Fernand Deligny occupe une place singulière dans l’histoire de la pédagogie : son itinéraire, fait de tentatives originales et de ruptures successives, l’a conduit à se situer de plus en plus en marge des institutions officielles dont il conteste radicalement le pouvoir.
Après des études de philosophie, il devient instituteur (1937) puis éducateur et responsable d’établissements. Il travaille auprès d’adolescents à l’hôpital psychiatrique d’Armentières (1938 – 1943), qu’il tente de transformer en proposant des activités et des sorties. Responsable du Centre d’observation et de triage de Lille (concernant de jeunes délinquants) de 1944 à 1946, il supprime les sanctions, laisse aux jeunes une grande liberté, encourage les échanges avec l’extérieur. De 1947 à 1950, il fonde et anime à Paris un réseau alternatif, la Grande Cordée, permettant à des jeunes en difficulté d’échapper aux internats, de faire des séjours d’essai chez des artisans et d’y apprendre un métier. Détaché au laboratoire d’Henri Wallon (1950), il décide, à partir de 1953, de vivre à la campagne pour s’occuper d’enfants souffrant de troubles psychologiques profonds.
Rejetant l’institutionnalisation professionnelle, il s’installe à partir de 1967 avec quelques amis près de Monoblet, dans les Cévennes, et y organise l’accueil d’enfants autistes, les libérant des contraintes de l’hôpital et les « laissant vivre dans la vacance du langage ». Pour Deligny, il ne s’agit pas de forcer l’enfant à s’adapter à la société : c’est en lui offrant un milieu favorable, une « présence proche » dépourvue de toute intention éducative, que l’adulte permettra au jeune d’agir et d’évoluer.
Il refuse les dogmes et les vérités préétablies, leur préférant une forme de questionnement perpétuel. « Etrange, insaisissable, déconcertant. Toujours ailleurs que là où l’on croit le situer. S’employant au demeurant lui-même, assidûment, à brouiller les pistes » (R.Genti).

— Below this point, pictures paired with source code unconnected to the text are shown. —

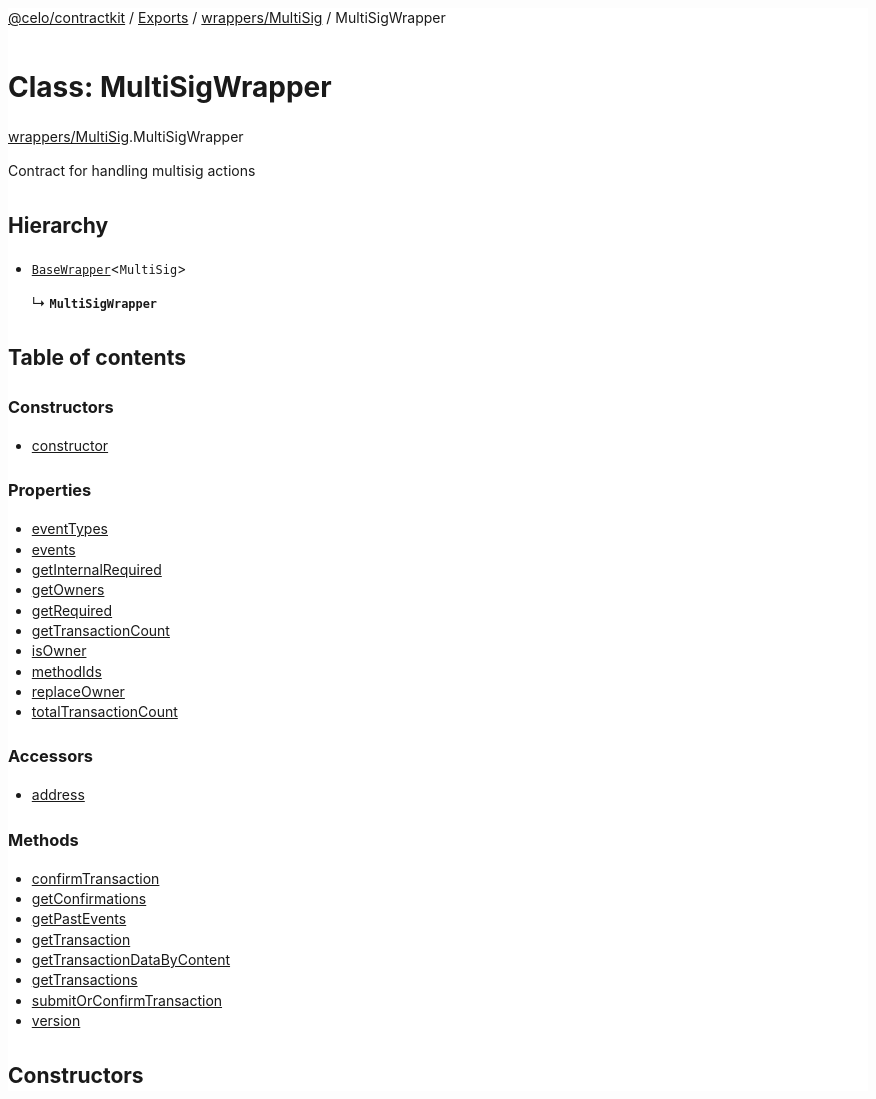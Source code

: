 [@celo/contractkit](../README.md) / [Exports](../modules.md) / [wrappers/MultiSig](../modules/wrappers_MultiSig.md) / MultiSigWrapper

# Class: MultiSigWrapper

[wrappers/MultiSig](../modules/wrappers_MultiSig.md).MultiSigWrapper

Contract for handling multisig actions

## Hierarchy

- [`BaseWrapper`](wrappers_BaseWrapper.BaseWrapper.md)\<`MultiSig`\>

  ↳ **`MultiSigWrapper`**

## Table of contents

### Constructors

- [constructor](wrappers_MultiSig.MultiSigWrapper.md#constructor)

### Properties

- [eventTypes](wrappers_MultiSig.MultiSigWrapper.md#eventtypes)
- [events](wrappers_MultiSig.MultiSigWrapper.md#events)
- [getInternalRequired](wrappers_MultiSig.MultiSigWrapper.md#getinternalrequired)
- [getOwners](wrappers_MultiSig.MultiSigWrapper.md#getowners)
- [getRequired](wrappers_MultiSig.MultiSigWrapper.md#getrequired)
- [getTransactionCount](wrappers_MultiSig.MultiSigWrapper.md#gettransactioncount)
- [isOwner](wrappers_MultiSig.MultiSigWrapper.md#isowner)
- [methodIds](wrappers_MultiSig.MultiSigWrapper.md#methodids)
- [replaceOwner](wrappers_MultiSig.MultiSigWrapper.md#replaceowner)
- [totalTransactionCount](wrappers_MultiSig.MultiSigWrapper.md#totaltransactioncount)

### Accessors

- [address](wrappers_MultiSig.MultiSigWrapper.md#address)

### Methods

- [confirmTransaction](wrappers_MultiSig.MultiSigWrapper.md#confirmtransaction)
- [getConfirmations](wrappers_MultiSig.MultiSigWrapper.md#getconfirmations)
- [getPastEvents](wrappers_MultiSig.MultiSigWrapper.md#getpastevents)
- [getTransaction](wrappers_MultiSig.MultiSigWrapper.md#gettransaction)
- [getTransactionDataByContent](wrappers_MultiSig.MultiSigWrapper.md#gettransactiondatabycontent)
- [getTransactions](wrappers_MultiSig.MultiSigWrapper.md#gettransactions)
- [submitOrConfirmTransaction](wrappers_MultiSig.MultiSigWrapper.md#submitorconfirmtransaction)
- [version](wrappers_MultiSig.MultiSigWrapper.md#version)

## Constructors
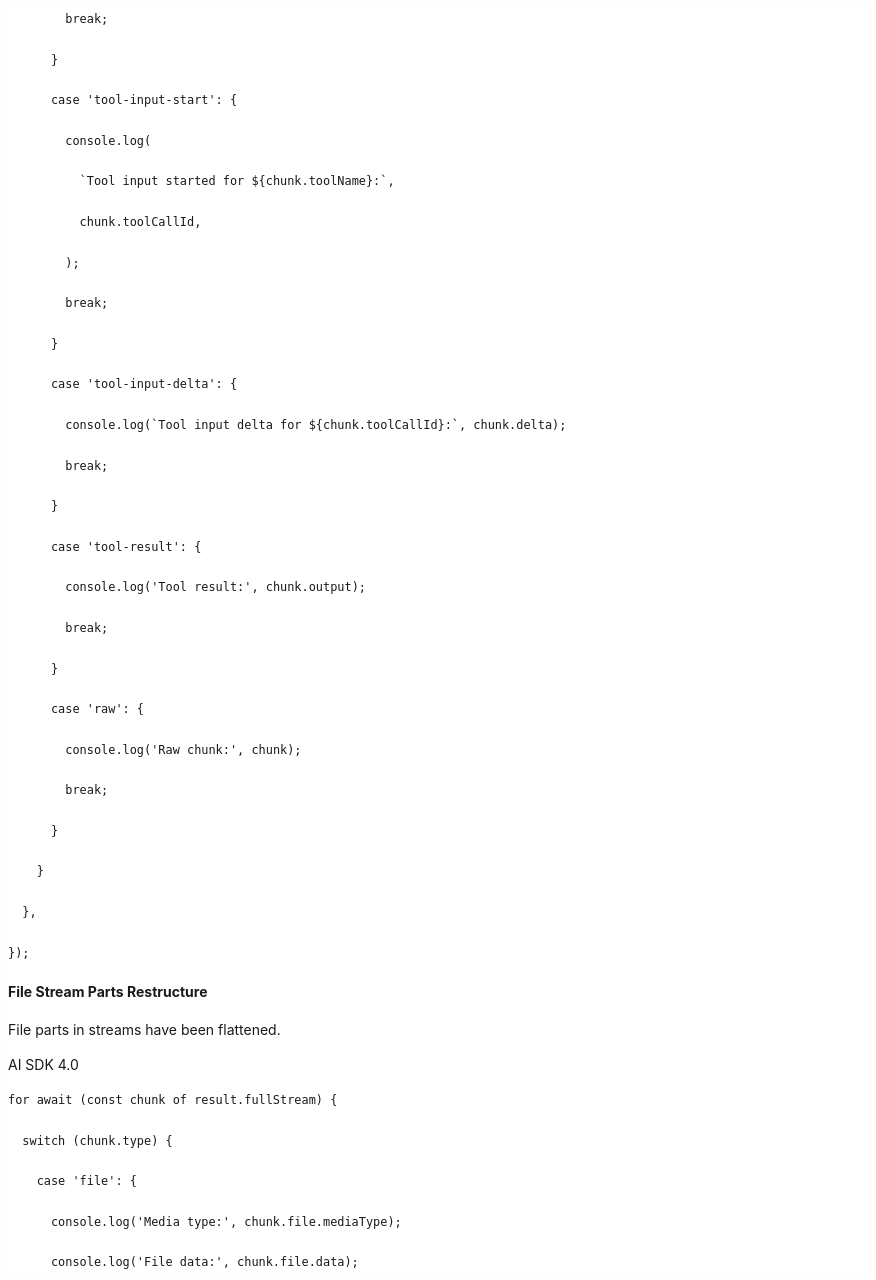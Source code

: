             break;
    
          }
    
          case 'tool-input-start': {
    
            console.log(
    
              `Tool input started for ${chunk.toolName}:`,
    
              chunk.toolCallId,
    
            );
    
            break;
    
          }
    
          case 'tool-input-delta': {
    
            console.log(`Tool input delta for ${chunk.toolCallId}:`, chunk.delta);
    
            break;
    
          }
    
          case 'tool-result': {
    
            console.log('Tool result:', chunk.output);
    
            break;
    
          }
    
          case 'raw': {
    
            console.log('Raw chunk:', chunk);
    
            break;
    
          }
    
        }
    
      },
    
    });

#### File Stream Parts Restructure

File parts in streams have been flattened.

AI SDK 4.0

    
    
    for await (const chunk of result.fullStream) {
    
      switch (chunk.type) {
    
        case 'file': {
    
          console.log('Media type:', chunk.file.mediaType);
    
          console.log('File data:', chunk.file.data);
    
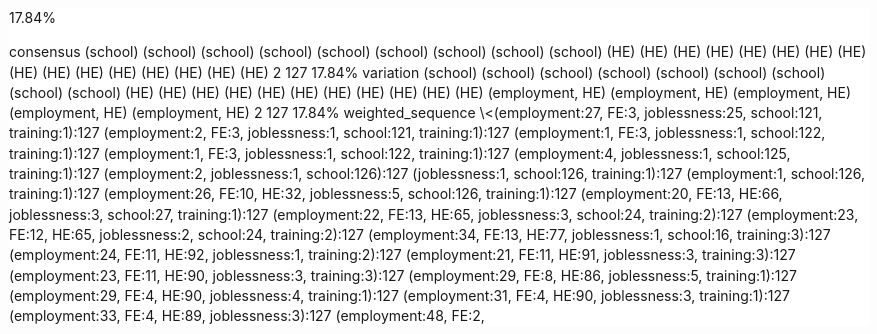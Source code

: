 17.84%
</td>
<td style="text-align:left;">
consensus
</td>
<td style="text-align:left;">
(school) (school) (school) (school) (school) (school) (school) (school)
(school) (HE) (HE) (HE) (HE) (HE) (HE) (HE) (HE) (HE) (HE) (HE) (HE)
(HE) (HE) (HE) (HE)
</td>
</tr>
<tr>
<td style="text-align:right;">
2
</td>
<td style="text-align:right;">
127
</td>
<td style="text-align:left;">
17.84%
</td>
<td style="text-align:left;">
variation
</td>
<td style="text-align:left;">
(school) (school) (school) (school) (school) (school) (school) (school)
(school) (HE) (HE) (HE) (HE) (HE) (HE) (HE) (HE) (HE) (HE) (HE)
(employment, HE) (employment, HE) (employment, HE) (employment, HE)
(employment, HE)
</td>
</tr>
<tr>
<td style="text-align:right;">
2
</td>
<td style="text-align:right;">
127
</td>
<td style="text-align:left;">
17.84%
</td>
<td style="text-align:left;">
weighted_sequence
</td>
<td style="text-align:left;">
\<(employment:27, FE:3, joblessness:25, school:121, training:1):127
(employment:2, FE:3, joblessness:1, school:121, training:1):127
(employment:1, FE:3, joblessness:1, school:122, training:1):127
(employment:1, FE:3, joblessness:1, school:122, training:1):127
(employment:4, joblessness:1, school:125, training:1):127 (employment:2,
joblessness:1, school:126):127 (joblessness:1, school:126,
training:1):127 (employment:1, school:126, training:1):127
(employment:26, FE:10, HE:32, joblessness:5, school:126, training:1):127
(employment:20, FE:13, HE:66, joblessness:3, school:27, training:1):127
(employment:22, FE:13, HE:65, joblessness:3, school:24, training:2):127
(employment:23, FE:12, HE:65, joblessness:2, school:24, training:2):127
(employment:34, FE:13, HE:77, joblessness:1, school:16, training:3):127
(employment:24, FE:11, HE:92, joblessness:1, training:2):127
(employment:21, FE:11, HE:91, joblessness:3, training:3):127
(employment:23, FE:11, HE:90, joblessness:3, training:3):127
(employment:29, FE:8, HE:86, joblessness:5, training:1):127
(employment:29, FE:4, HE:90, joblessness:4, training:1):127
(employment:31, FE:4, HE:90, joblessness:3, training:1):127
(employment:33, FE:4, HE:89, joblessness:3):127 (employment:48, FE:2,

L’écriture fut pour Deligny une activité constante, existentielle, le laboratoire permanent de sa pratique d’éducateur. Ses premiers livres sont des pamphlets contre l’« encastrement » institutionnel et la compassion philanthropique qui animent la politique rééducative de l’après-guerre. À partir de la fin des années 1960, il engage une réflexion anthropologique contre la loi du langage et pour une définition de l’humain a‑subjectif, spécifique, dépris de lui-même. Il accueille des enfants autistes dans les Cévennes et invente de toutes pièces un dispositif de prise en charge : un réseau d’aires de séjour, des éducateurs comme lui non-spécialistes, un « coutumier » ritualisé à l’extrême, inspiré de l’agir et de l’immuable autistiques. Il invente une cartographie, les fameuses « lignes d’erre », se saisit du cinéma pour remettre en cause le « point de vue » hégémonique de « l’homme-que-nous-sommes ».